Researcher report
研究員レポート
海外取引の与信管理について(3)〜海外取引のリスクヘッジ手段について
日本と異なり、海外では中国、韓国以外、あまり手形は流通していません。北米、アジアで比較的流通しているのは小切手です。欧州ではSEPA(Single Euro Payment Area)という国をまたぐユーロ送金制度が発達しており、小切手よりも送金取引が主体となっています。
地域によりリスクヘッジ手段にも特徴があり、米国では比較的ファクタリングがよく使われていますが、欧州では取引信用保険が多用されています。アジアでは国内L/Cが、中国では銀行引受手形が多く利用されています。
では、主な債権回収リスクヘッジ手段について見ていきたいと思います。
ファクタリング
ファクタリングは、ファクタリング会社が売掛債権を買い取り、代金を支払う取引です。ファクタリング会社は金利分を差し引き支払いますので、金利分を除いた分の債権を回収することが出来ます。ファクタリングにはノンリコースベースの取引とリコースベースの取引がありますが、リコースベースは不払いの保証はしてもらえず、手形割引と同じような機能を有していますので、保証を希望する場合はノンリコースベース・ファクタリングを申し込んでください。

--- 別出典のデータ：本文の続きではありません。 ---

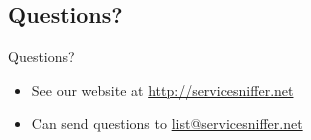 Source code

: \documentclass{beamer}
\begin{document}

\subsection{Questions?}
\begin{frame}{Questions?}
    \begin{itemize}
        \item See our website at \url{http://servicesniffer.net}
        \vspace{10mm}
        \item Can send questions to \url{list@servicesniffer.net}
    \end{itemize}
\end{frame}

\end{document}
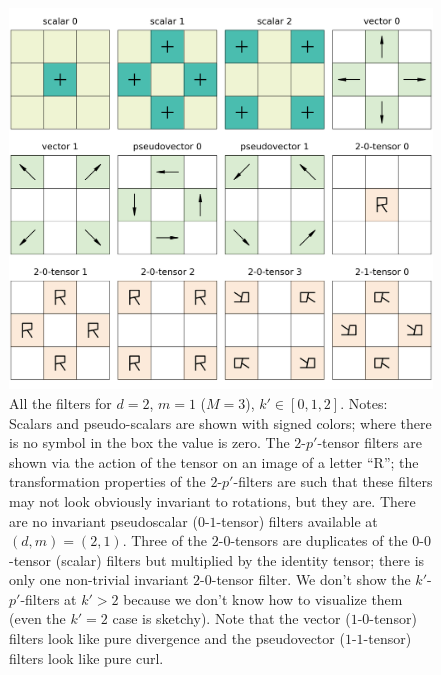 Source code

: \documentclass{article}
\newenvironment{hoggfigure}{%
  \begin{figure}[tp]%
    \begin{mdframed}%
    \color{captiongray}}{%
    \end{mdframed}%
  \end{figure}}
\theoremstyle{plain}
\begin{document}
\begin{hoggfigure}
  \begin{center}
\includegraphics[width=\textwidth]{notebooks/filter_2_3.png}
  \end{center}
\caption{All the filters for $d=2$, $m=1$ ($M=3$), $k'\in [0,1,2]$.
Notes: Scalars and pseudo-scalars are shown with signed colors; where there is no symbol in the box the value is zero. The $2$-$p'$-tensor filters are shown via the action of the tensor on an image of a letter ``R''; the transformation properties of the $2$-$p'$-filters are such that these filters may not look obviously invariant to rotations, but they are.
There are no invariant pseudoscalar ($0$-$1$-tensor) filters available at $(d,m) = (2,1)$.
Three of the $2$-$0$-tensors are duplicates of the $0$-$0$-tensor (scalar) filters but multiplied by the identity tensor; there is only one non-trivial invariant $2$-$0$-tensor filter.
We don't show the $k'$-$p'$-filters at $k'>2$ because we don't know how to visualize them (even the $k'=2$ case is sketchy).
Note that the vector ($1$-$0$-tensor) filters look like pure divergence and the pseudovector ($1$-$1$-tensor) filters look like pure curl.\label{fig:filters23}}
\end{hoggfigure}
\end{document}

尚、保証ファクタリングの詳細については、本クレジットリスク総合研究所の研究員レポートに掲載されている「国際保証ファクタリングの仕組みとメリット・デメリット」をご参照ください。
取引信用保険
取引信用保険は、保険会社が提供するサービスで、保険会社は保険料を受け取り、一定期間を超える支払遅延や取引先の倒産等で代金を回収できない旨の請求を受けると、保険金を支払ってくれます。
代表的な保険会社は、いずれも欧州の貿易保険会社であるEuler Hermes, Atradius, Cofaceの3社です。日本の損害保険会社、一部外資系会社も取引信用保険を扱っています。注意点は、基本的に全ての海外取引が付保の対象となることです。
取引信用保険の詳細は本クレジットリスク総合研究所の研究員レポートに掲載されている「取引信用保険の仕組みとメリット・デメリット」、並びに「保証ファクタリングと取引信用保険の共通点と相違点、メリットとデメリット」をご参照ください。
銀行を利用したリスクヘッジ手段(Domestic L/C、銀行引受手形)
貿易取引におけるL/Cのように、海外の現地取引でもL/Cが多用されている国があります。Domestic L/C、またはLocal L/Cと呼ばれ、インド、インドネシアなどアジア地域で流通しています。
Domestic L/C同様の経済効果をもたらすものとして、銀行引受手形があり、銀行が取引先の代わりに代金を支払うことを約束するもので、中国やトルコでよく利用されています。
Domestic L/C, 銀行引受手形のメリットは、信用度に多少の懸念がある取引先でも、銀行がリスクを取ってくれる可能性があることです。
カントリーリスクに対するリスクヘッジ手段について
いままで見てきたのは、いずれも企業の不払いや倒産リスクに対応するものでした。では、国が支払いを停止するカントリーリスクについてはどのように対応したらよいでしょうか?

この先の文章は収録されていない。